NotPetya was designed to spread rapidly, via trusted networks rather than over the Internet. To do that, it used the EternalBlue and EternalRomance exploits, which the Shadow Brokers group released in early 2017.
“The ransom note instructed victims to make payments to a single Bitcoin wallet with confirmation that they had paid. However, flaws in the payment process quickly became apparent as the ransom note did not display a ‘personal identification ID’ which would enable the attacker to know whose data to decrypt and the payment collection infrastructure was quickly taken down by the attacker’s email provider,” the NCSC pointed out.
“Several indicators seen by the NCSC demonstrated a high level of planning, research, and technical capability.”
Pointing fingers
Lord Tariq Ahmad of Wimbledon, Minister of State for the Commonwealth and the United Nations at the Foreign and Commonwealth Office (FCO), said that the attack showed a continued disregard for Ukrainian sovereignty.
Primary targets were Ukrainian financial, energy and government sectors, he said, but its indiscriminate design caused it to spread further and affect other European and Russian business. It ended up costing organisations across Europe hundreds of millions of pounds.
“The United Kingdom is identifying, pursuing and responding to malicious cyber activity regardless of where it originates, imposing costs on those who would seek to do us harm. We are committed to strengthening coordinated international efforts to uphold a free, open, peaceful and secure cyberspace,” he added.
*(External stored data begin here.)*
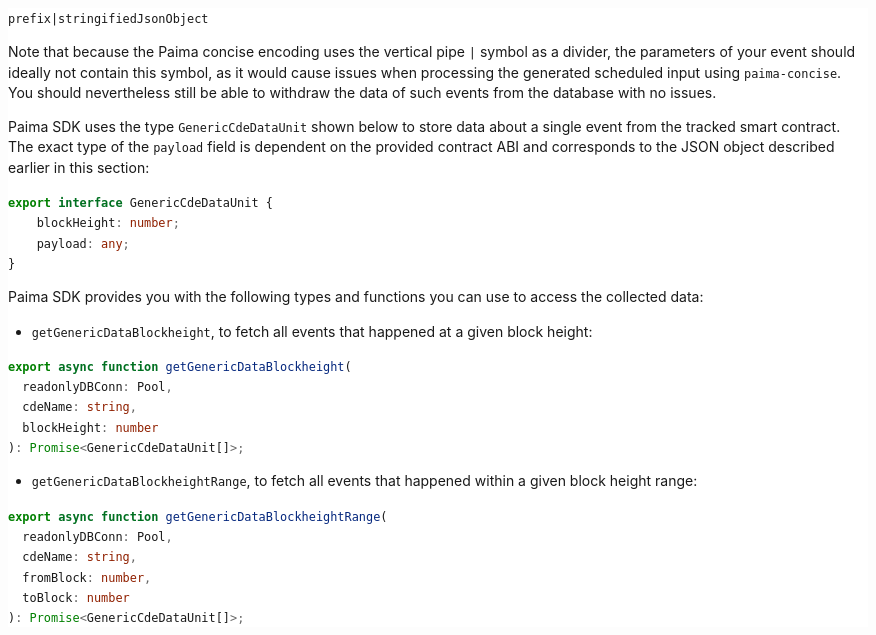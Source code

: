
```
prefix|stringifiedJsonObject
```

Note that because the Paima concise encoding uses the vertical pipe `|` symbol as a divider, the parameters of your event should ideally not contain this symbol, as it would cause issues when processing the generated scheduled input using `paima-concise`. You should nevertheless still be able to withdraw the data of such events from the database with no issues.

Paima SDK uses the type `GenericCdeDataUnit` shown below to store data about a single event from the tracked smart contract. The exact type of the `payload` field is dependent on the provided contract ABI and corresponds to the JSON object described earlier in this section:

```ts
export interface GenericCdeDataUnit {
    blockHeight: number;
    payload: any;
}
```

Paima SDK provides you with the following types and functions you can use to access the collected data:

- `getGenericDataBlockheight`, to fetch all events that happened at a given block height:

```ts
export async function getGenericDataBlockheight(
  readonlyDBConn: Pool,
  cdeName: string,
  blockHeight: number
): Promise<GenericCdeDataUnit[]>;
```

- `getGenericDataBlockheightRange`, to fetch all events that happened within a given block height range:

```ts
export async function getGenericDataBlockheightRange(
  readonlyDBConn: Pool,
  cdeName: string,
  fromBlock: number,
  toBlock: number
): Promise<GenericCdeDataUnit[]>;
```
“The decision to publicly attribute this incident underlines the fact that the UK and its allies will not tolerate malicious cyber activity,” the Foreign and Commonwealth Office concluded.
Lord Ahmad has called upon Russia to be a “responsible member of the international community it claims to be rather than secretly trying to undermine it.”
The UK government’s action was commented by Kremlin spokesman Dmitry Peskov, who says that Russia dismisses the accusations and considers them unsubstantiated and groundless.
“It’s not more than a continuation of the Russophobic campaign which is not based on any evidence,” he added.